With larger datasets, it is almost always more useful to get an approximate answer in logarithmic time, than the exact answer in linear time. This is abbreviated as ANN (approximate nearest neighbor) search.
There are two broad categories of ANN index:
- Partition-based indexes, like LSH or IVF or SCANN
- Graph indexes, like HNSW or DiskANN
Graph-based indexes tend to be simpler to implement and faster, but more importantly they can be constructed and updated incrementally.
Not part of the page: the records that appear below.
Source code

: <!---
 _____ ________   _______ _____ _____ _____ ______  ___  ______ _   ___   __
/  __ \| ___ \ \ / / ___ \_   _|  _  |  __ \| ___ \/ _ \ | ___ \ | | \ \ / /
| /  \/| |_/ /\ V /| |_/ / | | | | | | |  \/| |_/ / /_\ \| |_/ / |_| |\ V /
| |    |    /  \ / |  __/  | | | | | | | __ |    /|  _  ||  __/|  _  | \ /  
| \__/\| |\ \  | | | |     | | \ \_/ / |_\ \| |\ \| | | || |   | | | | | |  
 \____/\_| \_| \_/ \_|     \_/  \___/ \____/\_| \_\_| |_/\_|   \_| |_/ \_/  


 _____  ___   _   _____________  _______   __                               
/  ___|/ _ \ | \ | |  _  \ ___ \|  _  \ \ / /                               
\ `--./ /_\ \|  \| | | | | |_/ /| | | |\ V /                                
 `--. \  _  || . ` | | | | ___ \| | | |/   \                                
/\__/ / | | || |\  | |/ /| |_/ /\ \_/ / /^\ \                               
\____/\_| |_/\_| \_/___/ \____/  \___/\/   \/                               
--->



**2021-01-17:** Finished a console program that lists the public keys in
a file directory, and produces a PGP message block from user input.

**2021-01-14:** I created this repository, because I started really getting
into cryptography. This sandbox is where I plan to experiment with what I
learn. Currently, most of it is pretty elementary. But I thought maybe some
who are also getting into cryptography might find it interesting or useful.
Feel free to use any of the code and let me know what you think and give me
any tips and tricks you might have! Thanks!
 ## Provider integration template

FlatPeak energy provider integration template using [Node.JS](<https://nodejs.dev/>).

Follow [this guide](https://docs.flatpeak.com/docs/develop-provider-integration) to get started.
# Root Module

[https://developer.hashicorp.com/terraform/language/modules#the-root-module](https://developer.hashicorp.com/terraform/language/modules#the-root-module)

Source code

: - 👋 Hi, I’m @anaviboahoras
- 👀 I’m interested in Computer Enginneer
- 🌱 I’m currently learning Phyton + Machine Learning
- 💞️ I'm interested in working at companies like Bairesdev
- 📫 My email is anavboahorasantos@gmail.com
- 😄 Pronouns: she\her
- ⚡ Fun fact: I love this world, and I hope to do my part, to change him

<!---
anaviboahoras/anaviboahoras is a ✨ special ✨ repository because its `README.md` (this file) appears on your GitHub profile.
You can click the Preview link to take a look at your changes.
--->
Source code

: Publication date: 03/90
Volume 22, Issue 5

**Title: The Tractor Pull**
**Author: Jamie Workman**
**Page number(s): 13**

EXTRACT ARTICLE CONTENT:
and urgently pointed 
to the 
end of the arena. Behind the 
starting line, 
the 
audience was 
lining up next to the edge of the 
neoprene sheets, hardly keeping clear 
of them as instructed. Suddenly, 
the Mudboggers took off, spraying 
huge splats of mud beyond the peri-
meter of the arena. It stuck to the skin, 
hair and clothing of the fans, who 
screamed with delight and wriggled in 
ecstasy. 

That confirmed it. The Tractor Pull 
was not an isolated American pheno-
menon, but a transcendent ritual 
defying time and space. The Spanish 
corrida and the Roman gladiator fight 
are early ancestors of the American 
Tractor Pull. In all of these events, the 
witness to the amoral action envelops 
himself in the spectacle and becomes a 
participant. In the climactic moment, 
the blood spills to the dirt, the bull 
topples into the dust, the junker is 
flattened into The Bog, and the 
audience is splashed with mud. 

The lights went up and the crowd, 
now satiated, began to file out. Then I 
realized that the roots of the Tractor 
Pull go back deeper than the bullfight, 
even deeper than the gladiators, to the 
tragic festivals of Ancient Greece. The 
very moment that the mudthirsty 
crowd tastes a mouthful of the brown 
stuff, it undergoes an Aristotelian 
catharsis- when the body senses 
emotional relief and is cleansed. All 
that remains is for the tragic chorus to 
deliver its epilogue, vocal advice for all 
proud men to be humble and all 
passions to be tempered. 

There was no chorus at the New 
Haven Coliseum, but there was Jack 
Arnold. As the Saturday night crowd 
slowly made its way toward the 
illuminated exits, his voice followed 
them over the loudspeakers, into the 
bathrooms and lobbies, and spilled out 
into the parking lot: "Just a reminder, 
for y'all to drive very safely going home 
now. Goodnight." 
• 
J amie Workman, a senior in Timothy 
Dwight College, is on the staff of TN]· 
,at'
This makes them a much better fit for a general-purpose index than partitioning approaches that only work on static datasets that are completely specified up front. That is why all the major commercial vector indexes use graph approaches.
JVector is a graph index in the DiskANN family tree.
JVector Architecture
JVector is a graph-based index that builds on the DiskANN design with composeable extensions.
JVector implements a single-layer graph with nonblocking concurrency control, allowing construction to scale linearly with the number of cores:
The graph is represented by an on-disk adjacency list per node, with additional data stored inline to support two-pass searches, with the first pass powered by lossily compressed representations of the vectors kept in memory, and the second by a more accurate representation read from disk. The first pass can be performed with
- Product quantization (PQ), optionally with anisotropic weighting
- Binary quantization (BQ)
- Fused ADC, where PQ codebooks are transposed and written inline with the graph adjacency list
The second pass can be performed with
- Full resolution float32 vectors
This two-pass design reduces memory usage and reduces latency while preserving accuracy.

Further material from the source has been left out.